## Exercise instructions
Scan the material below and count each line with the string "variable". Reply with the count alone.

## Data provided
::::::

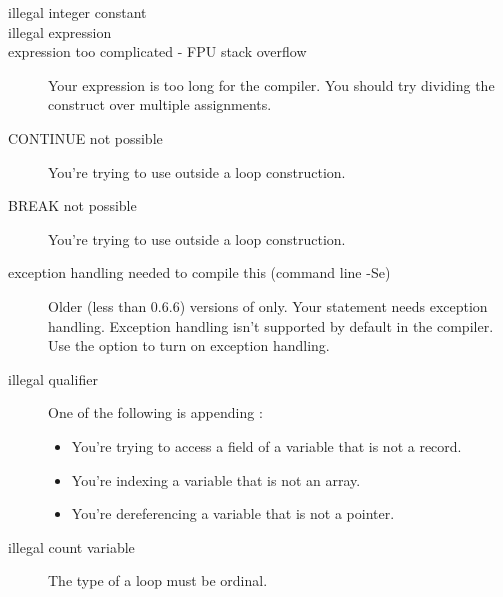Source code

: \documentclass{report}
\newcommand{\seeo}[1]{See \ref{option:#1}}
\begin{document}
\begin{description}
\item [illegal integer constant]

\item [illegal expression]
\item [expression too complicated - FPU stack overflow]
Your expression is too long for the compiler. You should try dividing the
construct over multiple assignments.
\item [CONTINUE not possible]
You're trying to use  outside a loop construction.
\item [BREAK not possible]
You're trying to use  outside a loop construction.
\item [exception handling needed to compile this (command line -Se)]
Older (less than 0.6.6) versions of \fpk only. Your statement needs exception handling. 
Exception handling isn't supported by default in the compiler. 
Use the  option to turn on exception handling.%
\item [illegal qualifier]
One of the following is appending :
\begin{itemize}
\item You're trying to access a field of a variable that is not a record.
\item You're indexing a variable that is not an array.
\item You're dereferencing a variable that is not a pointer. 
\end{itemize}
\item [illegal count variable] The type of a  loop must be ordinal.


\end{description}
\end{document}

::::::

## Answer box
4